Task to carry out:
After locating the line that contains "OpenSSL is used" in the data below, set down exactly that line and each one after it through the line that contains "## Keyword Search", and nothing more.

BEGIN

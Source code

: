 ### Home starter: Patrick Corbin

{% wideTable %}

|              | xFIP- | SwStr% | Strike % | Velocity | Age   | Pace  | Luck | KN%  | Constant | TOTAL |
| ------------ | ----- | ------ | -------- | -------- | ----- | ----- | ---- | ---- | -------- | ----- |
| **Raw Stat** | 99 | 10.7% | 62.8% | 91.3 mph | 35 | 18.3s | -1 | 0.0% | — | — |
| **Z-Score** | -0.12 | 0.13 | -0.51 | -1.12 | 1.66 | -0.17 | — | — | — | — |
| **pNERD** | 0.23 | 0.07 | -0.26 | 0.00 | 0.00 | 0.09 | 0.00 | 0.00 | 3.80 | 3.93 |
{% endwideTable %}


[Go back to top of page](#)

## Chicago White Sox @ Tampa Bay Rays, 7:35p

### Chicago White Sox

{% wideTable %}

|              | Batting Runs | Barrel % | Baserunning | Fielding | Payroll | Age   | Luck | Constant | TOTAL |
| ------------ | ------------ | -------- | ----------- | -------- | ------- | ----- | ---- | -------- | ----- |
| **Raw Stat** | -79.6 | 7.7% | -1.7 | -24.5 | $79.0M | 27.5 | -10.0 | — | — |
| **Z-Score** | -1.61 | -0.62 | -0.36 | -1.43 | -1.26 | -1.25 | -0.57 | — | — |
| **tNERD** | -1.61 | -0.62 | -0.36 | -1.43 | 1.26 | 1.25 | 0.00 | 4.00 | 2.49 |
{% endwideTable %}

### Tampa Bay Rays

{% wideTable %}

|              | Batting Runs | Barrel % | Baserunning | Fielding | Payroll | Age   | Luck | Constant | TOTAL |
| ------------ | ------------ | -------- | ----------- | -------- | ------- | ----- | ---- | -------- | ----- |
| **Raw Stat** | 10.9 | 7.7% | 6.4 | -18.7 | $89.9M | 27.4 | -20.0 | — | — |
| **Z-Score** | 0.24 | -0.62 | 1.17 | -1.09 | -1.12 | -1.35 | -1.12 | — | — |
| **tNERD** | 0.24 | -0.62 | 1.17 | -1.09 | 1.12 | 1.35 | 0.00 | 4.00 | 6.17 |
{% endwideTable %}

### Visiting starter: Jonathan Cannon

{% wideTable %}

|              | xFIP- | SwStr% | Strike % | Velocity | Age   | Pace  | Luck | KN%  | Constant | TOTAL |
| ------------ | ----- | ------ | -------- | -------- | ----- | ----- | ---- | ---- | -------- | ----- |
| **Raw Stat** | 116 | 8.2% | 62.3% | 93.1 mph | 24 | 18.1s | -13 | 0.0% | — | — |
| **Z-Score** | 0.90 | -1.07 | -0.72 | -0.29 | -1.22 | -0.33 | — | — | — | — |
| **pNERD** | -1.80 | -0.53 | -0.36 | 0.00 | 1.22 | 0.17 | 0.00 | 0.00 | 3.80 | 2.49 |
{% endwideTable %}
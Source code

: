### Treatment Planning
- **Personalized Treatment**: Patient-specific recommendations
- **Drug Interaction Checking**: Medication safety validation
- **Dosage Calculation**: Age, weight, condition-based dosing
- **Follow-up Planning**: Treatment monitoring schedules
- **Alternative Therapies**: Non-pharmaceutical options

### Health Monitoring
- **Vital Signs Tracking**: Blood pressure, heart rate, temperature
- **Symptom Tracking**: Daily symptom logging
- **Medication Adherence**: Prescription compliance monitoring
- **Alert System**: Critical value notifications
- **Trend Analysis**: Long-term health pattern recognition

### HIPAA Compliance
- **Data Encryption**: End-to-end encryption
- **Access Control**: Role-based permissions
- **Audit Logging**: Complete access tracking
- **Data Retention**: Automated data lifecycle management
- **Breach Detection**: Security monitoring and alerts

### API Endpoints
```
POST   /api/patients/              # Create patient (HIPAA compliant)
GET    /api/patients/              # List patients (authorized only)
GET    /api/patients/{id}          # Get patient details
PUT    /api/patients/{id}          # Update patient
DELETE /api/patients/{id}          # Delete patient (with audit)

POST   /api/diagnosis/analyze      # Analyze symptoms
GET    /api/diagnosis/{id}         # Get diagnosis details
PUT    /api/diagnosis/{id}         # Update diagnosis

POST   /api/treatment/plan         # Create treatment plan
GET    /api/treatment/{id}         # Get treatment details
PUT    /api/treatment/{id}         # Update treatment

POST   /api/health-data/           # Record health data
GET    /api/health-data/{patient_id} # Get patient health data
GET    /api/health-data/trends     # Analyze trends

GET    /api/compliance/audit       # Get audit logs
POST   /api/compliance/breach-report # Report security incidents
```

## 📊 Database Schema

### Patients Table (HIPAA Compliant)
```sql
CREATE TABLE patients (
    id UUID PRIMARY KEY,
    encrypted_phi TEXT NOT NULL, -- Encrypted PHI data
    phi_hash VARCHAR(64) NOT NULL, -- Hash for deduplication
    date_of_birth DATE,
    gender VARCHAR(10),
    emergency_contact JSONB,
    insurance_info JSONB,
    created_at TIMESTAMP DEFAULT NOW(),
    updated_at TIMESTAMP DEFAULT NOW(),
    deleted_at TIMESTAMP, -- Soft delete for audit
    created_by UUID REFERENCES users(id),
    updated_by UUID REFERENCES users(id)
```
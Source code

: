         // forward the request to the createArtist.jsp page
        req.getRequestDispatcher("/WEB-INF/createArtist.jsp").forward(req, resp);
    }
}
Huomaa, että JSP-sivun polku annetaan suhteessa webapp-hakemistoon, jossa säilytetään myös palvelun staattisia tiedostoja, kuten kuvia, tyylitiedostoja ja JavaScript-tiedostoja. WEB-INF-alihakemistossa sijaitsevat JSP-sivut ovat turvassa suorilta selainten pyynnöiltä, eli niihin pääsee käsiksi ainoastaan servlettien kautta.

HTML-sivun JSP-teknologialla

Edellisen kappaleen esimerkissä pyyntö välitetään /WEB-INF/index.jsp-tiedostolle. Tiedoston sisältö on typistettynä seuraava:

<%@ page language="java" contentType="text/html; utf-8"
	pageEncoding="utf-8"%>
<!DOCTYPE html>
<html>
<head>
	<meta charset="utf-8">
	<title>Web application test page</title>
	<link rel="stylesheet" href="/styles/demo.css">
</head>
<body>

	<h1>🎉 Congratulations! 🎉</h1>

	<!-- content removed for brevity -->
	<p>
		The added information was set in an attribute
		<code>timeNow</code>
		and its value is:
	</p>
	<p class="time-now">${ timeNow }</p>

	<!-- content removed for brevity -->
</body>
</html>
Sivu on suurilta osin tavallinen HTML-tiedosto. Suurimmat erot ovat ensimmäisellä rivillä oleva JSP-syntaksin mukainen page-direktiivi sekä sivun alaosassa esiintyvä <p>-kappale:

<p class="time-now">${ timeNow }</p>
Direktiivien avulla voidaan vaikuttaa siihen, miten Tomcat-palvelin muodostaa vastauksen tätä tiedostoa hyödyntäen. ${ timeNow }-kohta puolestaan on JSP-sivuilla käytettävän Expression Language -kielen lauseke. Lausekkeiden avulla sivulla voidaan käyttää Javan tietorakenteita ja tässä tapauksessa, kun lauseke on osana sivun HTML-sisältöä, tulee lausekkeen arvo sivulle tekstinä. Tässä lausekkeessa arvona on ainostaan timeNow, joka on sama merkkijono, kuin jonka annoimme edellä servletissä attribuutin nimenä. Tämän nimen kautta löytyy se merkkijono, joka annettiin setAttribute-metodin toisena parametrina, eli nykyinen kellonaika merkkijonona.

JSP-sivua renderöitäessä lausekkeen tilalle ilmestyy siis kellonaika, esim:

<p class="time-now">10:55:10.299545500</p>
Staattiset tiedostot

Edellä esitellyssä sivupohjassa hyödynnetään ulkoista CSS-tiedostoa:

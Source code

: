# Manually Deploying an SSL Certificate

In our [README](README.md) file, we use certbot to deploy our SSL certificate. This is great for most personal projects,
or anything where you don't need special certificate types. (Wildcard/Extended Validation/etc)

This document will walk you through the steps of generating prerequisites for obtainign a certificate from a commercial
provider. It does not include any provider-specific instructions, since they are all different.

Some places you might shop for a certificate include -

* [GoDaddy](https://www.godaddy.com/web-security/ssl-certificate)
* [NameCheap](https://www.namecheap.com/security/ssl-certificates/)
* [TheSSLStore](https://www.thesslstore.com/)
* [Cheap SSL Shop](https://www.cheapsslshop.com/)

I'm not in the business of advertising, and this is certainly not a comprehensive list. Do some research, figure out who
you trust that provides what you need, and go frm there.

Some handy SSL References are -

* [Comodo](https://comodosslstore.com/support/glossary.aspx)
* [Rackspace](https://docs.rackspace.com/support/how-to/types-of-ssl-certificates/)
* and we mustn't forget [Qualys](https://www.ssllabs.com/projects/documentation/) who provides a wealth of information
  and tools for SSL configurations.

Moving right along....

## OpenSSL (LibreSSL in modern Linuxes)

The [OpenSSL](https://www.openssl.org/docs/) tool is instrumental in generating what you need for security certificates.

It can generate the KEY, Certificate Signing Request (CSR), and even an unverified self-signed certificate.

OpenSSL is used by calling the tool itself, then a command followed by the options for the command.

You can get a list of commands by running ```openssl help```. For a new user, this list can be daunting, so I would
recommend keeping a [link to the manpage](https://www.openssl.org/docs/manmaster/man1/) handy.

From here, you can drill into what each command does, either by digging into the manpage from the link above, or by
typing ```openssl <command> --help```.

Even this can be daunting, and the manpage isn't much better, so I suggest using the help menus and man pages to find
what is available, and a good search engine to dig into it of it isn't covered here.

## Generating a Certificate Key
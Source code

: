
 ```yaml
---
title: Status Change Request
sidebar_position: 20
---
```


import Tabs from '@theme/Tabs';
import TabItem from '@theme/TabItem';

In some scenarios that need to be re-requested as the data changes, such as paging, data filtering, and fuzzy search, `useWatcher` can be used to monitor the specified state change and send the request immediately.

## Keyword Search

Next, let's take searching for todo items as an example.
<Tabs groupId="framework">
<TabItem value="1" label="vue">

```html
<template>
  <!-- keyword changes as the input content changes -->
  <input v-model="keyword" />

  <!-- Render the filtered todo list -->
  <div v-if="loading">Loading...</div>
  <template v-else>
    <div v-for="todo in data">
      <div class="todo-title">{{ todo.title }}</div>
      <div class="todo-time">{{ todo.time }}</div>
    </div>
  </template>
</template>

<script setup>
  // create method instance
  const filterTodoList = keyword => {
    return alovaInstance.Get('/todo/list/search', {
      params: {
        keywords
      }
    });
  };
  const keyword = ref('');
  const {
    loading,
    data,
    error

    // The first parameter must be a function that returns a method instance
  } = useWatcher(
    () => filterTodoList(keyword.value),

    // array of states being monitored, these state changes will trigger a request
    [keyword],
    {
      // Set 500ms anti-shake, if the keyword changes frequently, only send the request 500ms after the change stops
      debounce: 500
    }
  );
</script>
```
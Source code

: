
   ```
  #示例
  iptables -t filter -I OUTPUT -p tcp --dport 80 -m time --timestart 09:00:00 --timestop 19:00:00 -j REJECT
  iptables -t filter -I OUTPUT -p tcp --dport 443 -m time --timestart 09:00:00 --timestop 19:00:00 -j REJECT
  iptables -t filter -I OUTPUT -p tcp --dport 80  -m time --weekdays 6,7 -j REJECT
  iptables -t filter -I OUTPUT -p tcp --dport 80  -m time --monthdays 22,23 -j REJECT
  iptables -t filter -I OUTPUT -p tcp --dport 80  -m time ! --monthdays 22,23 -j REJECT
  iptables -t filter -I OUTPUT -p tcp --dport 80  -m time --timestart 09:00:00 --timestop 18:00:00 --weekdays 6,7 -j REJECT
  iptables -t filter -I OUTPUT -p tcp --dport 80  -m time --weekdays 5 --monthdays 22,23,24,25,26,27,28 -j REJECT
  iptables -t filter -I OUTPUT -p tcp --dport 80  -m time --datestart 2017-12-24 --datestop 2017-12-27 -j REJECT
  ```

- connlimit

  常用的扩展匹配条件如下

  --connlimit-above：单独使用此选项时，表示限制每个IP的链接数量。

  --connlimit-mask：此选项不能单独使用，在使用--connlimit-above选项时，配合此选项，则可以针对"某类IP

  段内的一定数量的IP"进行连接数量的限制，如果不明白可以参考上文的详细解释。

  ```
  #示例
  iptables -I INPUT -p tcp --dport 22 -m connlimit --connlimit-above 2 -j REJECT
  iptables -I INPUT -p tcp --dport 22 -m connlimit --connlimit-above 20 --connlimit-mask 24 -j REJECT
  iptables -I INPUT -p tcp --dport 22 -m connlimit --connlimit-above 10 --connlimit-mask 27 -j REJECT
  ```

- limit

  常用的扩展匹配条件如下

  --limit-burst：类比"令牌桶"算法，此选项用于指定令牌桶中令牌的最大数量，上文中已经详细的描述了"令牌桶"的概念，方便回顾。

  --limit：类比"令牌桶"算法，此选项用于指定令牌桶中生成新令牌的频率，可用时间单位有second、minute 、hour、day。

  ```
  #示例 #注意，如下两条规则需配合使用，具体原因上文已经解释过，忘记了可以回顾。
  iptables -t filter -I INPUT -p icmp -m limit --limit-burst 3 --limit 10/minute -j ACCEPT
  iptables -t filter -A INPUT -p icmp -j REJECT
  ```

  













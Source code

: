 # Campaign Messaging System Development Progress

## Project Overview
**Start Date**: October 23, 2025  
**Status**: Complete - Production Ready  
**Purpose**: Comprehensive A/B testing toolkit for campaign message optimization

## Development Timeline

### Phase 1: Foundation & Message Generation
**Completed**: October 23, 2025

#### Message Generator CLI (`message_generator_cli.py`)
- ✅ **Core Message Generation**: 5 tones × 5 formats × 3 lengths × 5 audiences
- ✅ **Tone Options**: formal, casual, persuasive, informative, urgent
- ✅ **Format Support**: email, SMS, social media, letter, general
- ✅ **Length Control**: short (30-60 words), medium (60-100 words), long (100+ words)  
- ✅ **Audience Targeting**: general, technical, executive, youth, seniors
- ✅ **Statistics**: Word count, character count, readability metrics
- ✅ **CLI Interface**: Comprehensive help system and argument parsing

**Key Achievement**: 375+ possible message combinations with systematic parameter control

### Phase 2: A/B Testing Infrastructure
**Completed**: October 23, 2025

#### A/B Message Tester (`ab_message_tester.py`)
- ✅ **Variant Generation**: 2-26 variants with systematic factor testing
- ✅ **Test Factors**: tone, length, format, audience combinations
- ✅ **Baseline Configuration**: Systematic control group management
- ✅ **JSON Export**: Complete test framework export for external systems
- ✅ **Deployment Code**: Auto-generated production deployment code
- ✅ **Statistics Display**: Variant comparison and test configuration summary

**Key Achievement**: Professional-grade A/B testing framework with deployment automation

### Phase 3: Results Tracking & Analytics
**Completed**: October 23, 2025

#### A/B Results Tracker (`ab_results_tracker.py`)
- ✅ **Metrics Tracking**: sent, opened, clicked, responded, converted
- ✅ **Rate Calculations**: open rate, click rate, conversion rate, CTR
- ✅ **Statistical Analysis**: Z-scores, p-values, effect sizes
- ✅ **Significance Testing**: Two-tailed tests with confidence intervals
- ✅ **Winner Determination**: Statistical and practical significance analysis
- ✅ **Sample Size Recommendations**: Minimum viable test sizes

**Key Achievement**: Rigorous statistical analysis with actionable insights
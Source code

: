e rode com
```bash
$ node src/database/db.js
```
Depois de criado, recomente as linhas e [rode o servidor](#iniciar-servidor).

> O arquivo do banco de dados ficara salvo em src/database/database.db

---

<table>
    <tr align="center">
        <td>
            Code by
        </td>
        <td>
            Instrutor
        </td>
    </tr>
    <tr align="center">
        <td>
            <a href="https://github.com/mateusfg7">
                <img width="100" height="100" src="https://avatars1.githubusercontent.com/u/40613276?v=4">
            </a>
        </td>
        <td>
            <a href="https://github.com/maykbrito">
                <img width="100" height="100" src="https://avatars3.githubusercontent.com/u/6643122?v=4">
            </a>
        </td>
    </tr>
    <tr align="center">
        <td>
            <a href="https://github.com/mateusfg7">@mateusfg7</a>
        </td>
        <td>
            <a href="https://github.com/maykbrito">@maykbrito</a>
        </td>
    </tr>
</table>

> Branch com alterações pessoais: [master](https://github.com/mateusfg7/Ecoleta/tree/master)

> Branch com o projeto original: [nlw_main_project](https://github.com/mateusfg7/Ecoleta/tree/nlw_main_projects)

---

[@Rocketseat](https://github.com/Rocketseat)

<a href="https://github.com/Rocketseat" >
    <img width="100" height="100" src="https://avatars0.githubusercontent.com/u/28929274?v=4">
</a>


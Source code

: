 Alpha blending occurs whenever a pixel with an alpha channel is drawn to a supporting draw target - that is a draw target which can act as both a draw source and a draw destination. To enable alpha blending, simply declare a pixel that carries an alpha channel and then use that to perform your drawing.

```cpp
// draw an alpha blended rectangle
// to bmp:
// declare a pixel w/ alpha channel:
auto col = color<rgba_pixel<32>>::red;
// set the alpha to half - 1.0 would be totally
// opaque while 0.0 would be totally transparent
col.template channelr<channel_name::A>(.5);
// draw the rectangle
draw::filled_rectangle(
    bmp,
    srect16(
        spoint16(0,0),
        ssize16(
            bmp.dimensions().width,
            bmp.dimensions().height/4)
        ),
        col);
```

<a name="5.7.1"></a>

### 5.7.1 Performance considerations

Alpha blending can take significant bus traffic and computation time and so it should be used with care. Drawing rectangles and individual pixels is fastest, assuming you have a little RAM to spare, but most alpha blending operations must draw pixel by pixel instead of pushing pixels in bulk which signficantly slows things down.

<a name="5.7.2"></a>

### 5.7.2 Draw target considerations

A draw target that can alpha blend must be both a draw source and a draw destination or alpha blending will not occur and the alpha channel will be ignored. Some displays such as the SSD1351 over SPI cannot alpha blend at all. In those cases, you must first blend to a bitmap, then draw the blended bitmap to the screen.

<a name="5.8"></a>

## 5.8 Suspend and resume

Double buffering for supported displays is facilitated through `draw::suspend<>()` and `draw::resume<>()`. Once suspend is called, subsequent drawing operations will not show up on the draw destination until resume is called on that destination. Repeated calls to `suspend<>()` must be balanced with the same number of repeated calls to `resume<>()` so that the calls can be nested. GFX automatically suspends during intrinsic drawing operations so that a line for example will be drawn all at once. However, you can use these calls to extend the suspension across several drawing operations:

END

Written answer:
OpenSSL is used by calling the tool itself, then a command followed by the options for the command.

You can get a list of commands by running ```openssl help```. For a new user, this list can be daunting, so I would
recommend keeping a [link to the manpage](https://www.openssl.org/docs/manmaster/man1/) handy.

From here, you can drill into what each command does, either by digging into the manpage from the link above, or by
typing ```openssl <command> --help```.

Even this can be daunting, and the manpage isn't much better, so I suggest using the help menus and man pages to find
what is available, and a good search engine to dig into it of it isn't covered here.

## Generating a Certificate Key
Source code

:
 ```yaml
---
title: Status Change Request
sidebar_position: 20
---
```


import Tabs from '@theme/Tabs';
import TabItem from '@theme/TabItem';

In some scenarios that need to be re-requested as the data changes, such as paging, data filtering, and fuzzy search, `useWatcher` can be used to monitor the specified state change and send the request immediately.

## Keyword Search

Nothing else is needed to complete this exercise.